From the Dickens character Wilkins Micawber, noted for his inability to work his way out of poverty. Two of his enunciations have become elevated to "principles":

  • "Something will turn up."
  • "Annual income twenty pounds, annual expenditure nineteen pounds nineteen and six, result happiness. Annual income twenty pounds, annual expenditure twenty pounds nought and six, result misery."

Noun[edit]

Micawber principle (plural Micawber principles)

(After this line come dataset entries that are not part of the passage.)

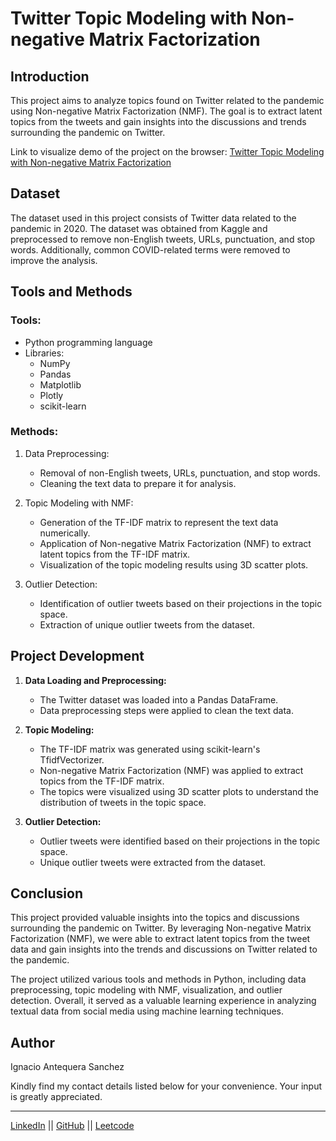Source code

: # Twitter Topic Modeling with Non-negative Matrix Factorization

## Introduction

This project aims to analyze topics found on Twitter related to the pandemic using Non-negative Matrix Factorization (NMF). The goal is to extract latent topics from the tweets and gain insights into the discussions and trends surrounding the pandemic on Twitter.

Link to visualize demo of the project on the browser: [Twitter Topic Modeling with Non-negative Matrix Factorization](https://twitter-topic-modeling-antequera.netlify.app/)

## Dataset

The dataset used in this project consists of Twitter data related to the pandemic in 2020. The dataset was obtained from Kaggle and preprocessed to remove non-English tweets, URLs, punctuation, and stop words. Additionally, common COVID-related terms were removed to improve the analysis.

## Tools and Methods

### Tools:
- Python programming language
- Libraries:
  - NumPy
  - Pandas
  - Matplotlib
  - Plotly
  - scikit-learn

### Methods:
1. Data Preprocessing:
   - Removal of non-English tweets, URLs, punctuation, and stop words.
   - Cleaning the text data to prepare it for analysis.

2. Topic Modeling with NMF:
   - Generation of the TF-IDF matrix to represent the text data numerically.
   - Application of Non-negative Matrix Factorization (NMF) to extract latent topics from the TF-IDF matrix.
   - Visualization of the topic modeling results using 3D scatter plots.

3. Outlier Detection:
   - Identification of outlier tweets based on their projections in the topic space.
   - Extraction of unique outlier tweets from the dataset.

## Project Development

1. **Data Loading and Preprocessing:**
   - The Twitter dataset was loaded into a Pandas DataFrame.
   - Data preprocessing steps were applied to clean the text data.

2. **Topic Modeling:**
   - The TF-IDF matrix was generated using scikit-learn's TfidfVectorizer.
   - Non-negative Matrix Factorization (NMF) was applied to extract topics from the TF-IDF matrix.
   - The topics were visualized using 3D scatter plots to understand the distribution of tweets in the topic space.

3. **Outlier Detection:**
   - Outlier tweets were identified based on their projections in the topic space.
   - Unique outlier tweets were extracted from the dataset.

## Conclusion

This project provided valuable insights into the topics and discussions surrounding the pandemic on Twitter. By leveraging Non-negative Matrix Factorization (NMF), we were able to extract latent topics from the tweet data and gain insights into the trends and discussions on Twitter related to the pandemic.

The project utilized various tools and methods in Python, including data preprocessing, topic modeling with NMF, visualization, and outlier detection. Overall, it served as a valuable learning experience in analyzing textual data from social media using machine learning techniques.

## Author
Ignacio Antequera Sanchez

Kindly find my contact details listed below for your convenience. Your input is greatly appreciated.

***

[LinkedIn](https://www.linkedin.com/in/ignacio-antequera)  ||  [GitHub](https://github.com/Ignacio-Antequera)  ||  [Leetcode](https://leetcode.com/Ignacio_antequera)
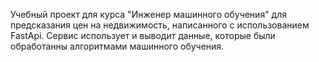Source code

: Учебный проект для курса "Инженер машинного обучения" для предсказания цен на недвижимость, написанного с использованием FastApi. Сервис использует и выводит данные, которые были обработанны алгоритмами машинного обучения. 
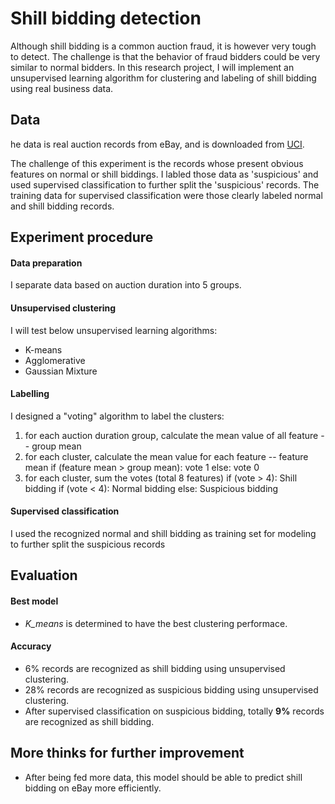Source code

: # Shill bidding detection 
Although shill bidding is a common auction fraud, it is however very tough to detect. The challenge is that the behavior of fraud bidders could be very similar to normal bidders. In this research project, I will implement an unsupervised learning algorithm for clustering and labeling of shill bidding using real business data.

## Data
he data is real auction records from eBay, and is downloaded from [UCI](https://archive.ics.uci.edu/ml/datasets/Shill+Bidding+Dataset).

The challenge of this experiment is the records whose present obvious features on normal or shill biddings. I labled those data as 'suspicious' and used supervised classification to further split the 'suspicious' records. The training data for supervised classification were those clearly labeled normal and shill bidding records.

## Experiment procedure
#### Data preparation
I separate data based on auction duration into 5 groups.
#### Unsupervised clustering
I will test below unsupervised learning algorithms:
* K-means
* Agglomerative
* Gaussian Mixture
#### Labelling
I designed a "voting" algorithm to label the clusters:
1. for each auction duration group, calculate the mean value of all feature -- group mean
2. for each cluster, calculate the mean value for each feature -- feature mean
    if (feature mean > group mean): vote 1
    else: vote 0
3. for each cluster, sum the votes (total 8 features)
    if (vote > 4): Shill bidding
    if (vote < 4): Normal bidding
    else: Suspicious bidding
#### Supervised classification
I used the recognized normal and shill bidding as training set for modeling to further split the suspicious records

## Evaluation
#### Best model
* _K_means_ is determined to have the best clustering performace.
#### Accuracy
* 6% records are recognized as shill bidding using unsupervised clustering.
* 28% records are recognized as suspicious bidding using unsupervised clustering.
* After supervised classification on suspicious bidding, totally **9%** records are recognized as shill bidding.

## More thinks for further improvement
* After being fed more data, this model should be able to predict shill bidding on eBay more efficiently.

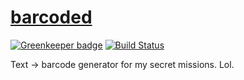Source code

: # [barcoded](https://pschfr.github.io/barcoded/)

[![Greenkeeper badge](https://badges.greenkeeper.io/pschfr/barcoded.svg)](https://greenkeeper.io/)
[![Build Status](https://travis-ci.org/pschfr/barcoded.svg?branch=master)](https://travis-ci.org/pschfr/barcoded)

Text -> barcode generator for my secret missions. Lol.
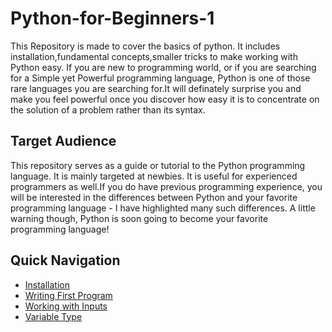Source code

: # Python-for-Beginners-1
This Repository is made to cover the basics of python. It includes installation,fundamental concepts,smaller tricks to make working with Python easy.
If you are new to programming world, or if you are searching for a Simple yet Powerful programming language, Python is one of those rare languages you are searching for.It will definately surprise you and make you feel powerful once you discover how easy it is to concentrate on the solution of a problem rather than its syntax.
## Target Audience
This repository serves as a guide or tutorial to the Python programming language. It is mainly targeted at newbies. It is useful for experienced programmers as well.If you do have previous programming experience, you will be interested in the differences between Python and your favorite programming language - I have highlighted many such differences. A little warning though, Python is soon going to become your favorite programming language!
## Quick Navigation

* [Installation](https://github.com/satyakipal/Python-for-Beginners-1/blob/master/installation.md)
* [Writing First Program](https://github.com/satyakipal/Python-for-Beginners-1/blob/master/Writing_first_program.md) 
* [Working with Inputs](https://github.com/satyakipal/Python-for-Beginners-1/blob/master/Working%20with%20Inputs.md)
* [Variable Type](https://github.com/satyakipal/Python-for-Beginners-1/blob/master/variable%20types.md)

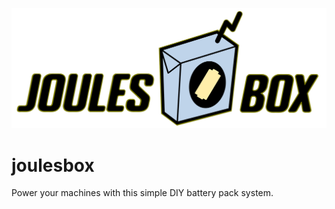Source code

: ![Powerrrr](https://raw.githubusercontent.com/MennoNij/joulesbox/main/docs/images/joulesbox_color.svg)

# joulesbox
Power your machines with this simple DIY battery pack system.
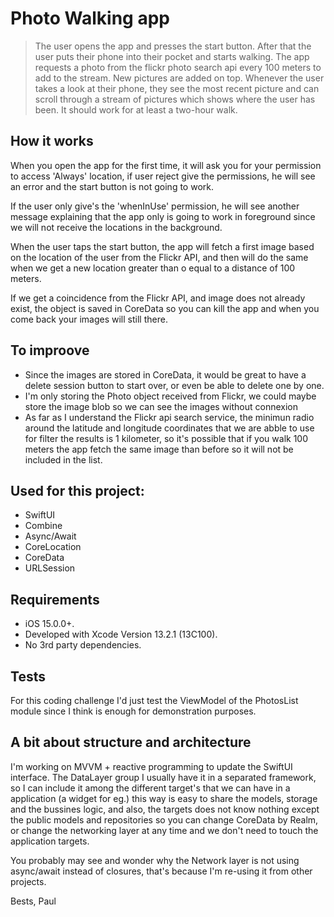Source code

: # Photo Walking app

> The user opens the app and presses the start button. After that the user puts their phone into their pocket and starts walking. The app requests a photo from the flickr photo search api every 100 meters to add to the stream. New pictures are added on top. Whenever the user takes a look at their phone, they see the most recent picture and can scroll through a stream of pictures which shows where the user has been. It should work for at least a two-hour walk. 

## How it works

When you open the app for the first time, it will ask you for your permission to access 'Always' location, if user reject give the permissions, he will see an error and the start button is not going to work. 

If the user only give's the 'whenInUse' permission, he will see another message explaining that the app only is going to work in foreground since we will not receive the locations in the background. 

When the user taps the start button, the app will fetch a first image based on the location of the user from the Flickr API, and then will do the same when we get a new location greater than o equal to a distance of 100 meters.

If we get a coincidence from the Flickr API, and image does not already exist, the object is saved in CoreData so you can kill the app and when you come back your images will still there.

## To improove 

- Since the images are stored in CoreData, it would be great to have a delete session button to start over, or even be able to delete one by one.
- I'm only storing the Photo object received from Flickr, we could maybe store the image blob so we can see the images without connexion
- As far as I understand the Flickr api search service, the minimun radio around the latitude and longitude coordinates that we are abble to use for filter the results is 1 kilometer, so it's possible that if you walk 100 meters the app fetch the same image than before so it will not be included in the list. 

## Used for this project:

- SwiftUI
- Combine
- Async/Await 
- CoreLocation
- CoreData
- URLSession

## Requirements

- iOS 15.0.0+.
- Developed with Xcode Version 13.2.1 (13C100).
- No 3rd party dependencies.

## Tests

 For this coding challenge I'd just test the ViewModel of the PhotosList module since I think is enough for demonstration purposes.

## A bit about structure and architecture

I'm working on MVVM + reactive programming to update the SwiftUI interface. The DataLayer group I usually have it in a separated framework, so I can include it among the different target's that we can have in a application (a widget for eg.) this way is easy to share the models, storage and the bussines logic, and also, the targets does not know nothing except the public models and repositories so you can change CoreData by Realm, or change the networking layer at any time and we don't need to touch the application targets.

You probably may see and wonder why the Network layer is not using async/await instead of closures, that's because I'm re-using it from other projects.

Bests, Paul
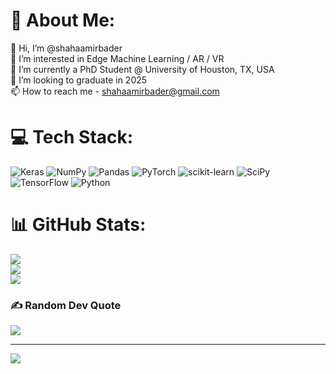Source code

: # 💫 About Me:
👋 Hi, I’m @shahaamirbader<br>👀 I’m interested in Edge Machine Learning / AR / VR<br>🌱 I’m currently a PhD Student @ University of Houston, TX, USA<br>💞️ I’m looking to graduate in 2025<br>📫 How to reach me - shahaamirbader@gmail.com


# 💻 Tech Stack:
![Keras](https://img.shields.io/badge/Keras-%23D00000.svg?style=for-the-badge&logo=Keras&logoColor=white) ![NumPy](https://img.shields.io/badge/numpy-%23013243.svg?style=for-the-badge&logo=numpy&logoColor=white) ![Pandas](https://img.shields.io/badge/pandas-%23150458.svg?style=for-the-badge&logo=pandas&logoColor=white) ![PyTorch](https://img.shields.io/badge/PyTorch-%23EE4C2C.svg?style=for-the-badge&logo=PyTorch&logoColor=white) ![scikit-learn](https://img.shields.io/badge/scikit--learn-%23F7931E.svg?style=for-the-badge&logo=scikit-learn&logoColor=white) ![SciPy](https://img.shields.io/badge/SciPy-%230C55A5.svg?style=for-the-badge&logo=scipy&logoColor=%white) ![TensorFlow](https://img.shields.io/badge/TensorFlow-%23FF6F00.svg?style=for-the-badge&logo=TensorFlow&logoColor=white) ![Python](https://img.shields.io/badge/python-3670A0?style=for-the-badge&logo=python&logoColor=ffdd54)
# 📊 GitHub Stats:
![](https://github-readme-stats.vercel.app/api?username=shahaamirbader&theme=dark&hide_border=false&include_all_commits=false&count_private=false)<br/>
![](https://github-readme-streak-stats.herokuapp.com/?user=shahaamirbader&theme=dark&hide_border=false)<br/>
![](https://github-readme-stats.vercel.app/api/top-langs/?username=shahaamirbader&theme=dark&hide_border=false&include_all_commits=false&count_private=false&layout=compact)

### ✍️ Random Dev Quote
![](https://quotes-github-readme.vercel.app/api?type=horizontal&theme=radical)

---
[![](https://visitcount.itsvg.in/api?id=shahaamirbader&icon=0&color=0)](https://visitcount.itsvg.in)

  1. The claim that something good will turn up, especially when used to justify optimism.
    • 1863, "Mr. E. M. Grace", Baily's magazine of sports and pastimes (Dec. 1863) p. 208
      Acting on the Micawber principle of always expecting 'something to turn up,' he is ever on the watch, and the way that at times 'he gets to a catch' is wonderful.
    • 1887, Parliamentary Debates: New Zealand. Parliament. House of Representatives (Nov. 9, 1887) p. 282
      Now, the Colonial Treasurer proposes to deal with that deficit very much in the same way that private individuals deal with inconvenient liabilities—that is to say, by having recourse to paper, on the Micawber principle, with a "Thank God, that's done with!"
    • 1977, Avram Davidson, "Manatee Gal Ain't You Coming Out Tonight", The Magazine of Fantasy and Science Fiction (April 1977) [1]
      The Micawber Principle was weaker down here than up in the capital. But still and all: something might turn up.
    • 2011, Anatole Kaletsky, Capitalism 4.0: The Birth of a New Economy in the Aftermath of Crisis (PublicAffairs, 2011) p. 29
      In such extreme conditions, the Micawber Principle that “something will turn up” to save the system is the only reasonable basis for action by businesses and investors, even if no one can predict exactly what deus ex machina will appear to save the day.
  2. The claim that financial surplus is success and debt is failure.
    • 1985, David A. Dyker, The Future of the Soviet Economic Planning System (Croom Helm, 1985) [2]
      The Micawber principle is clearly basically an aspect of the crude growth maximisation approach. The underlying idea is that underfulfilment, even by a fraction, should be perceived as something essentially shameful.
    • 1992, Jack Rabin, Handbook of Public Budgeting (CRC Press, 1992) p. 57
      The Micawber principle—it is not the level of income and outgo but their relationship that matters—is essential to budgeting.
    • 2012, Frank Trentmann, The Oxford Handbook of the History of Consumption (OUP, 2012) p. 35
      The Micawber Principle has value as financial advice, but as a historical argument it is deeply mistaken. Contra Micawber, income has not always placed an absolute, binding limit on consumption.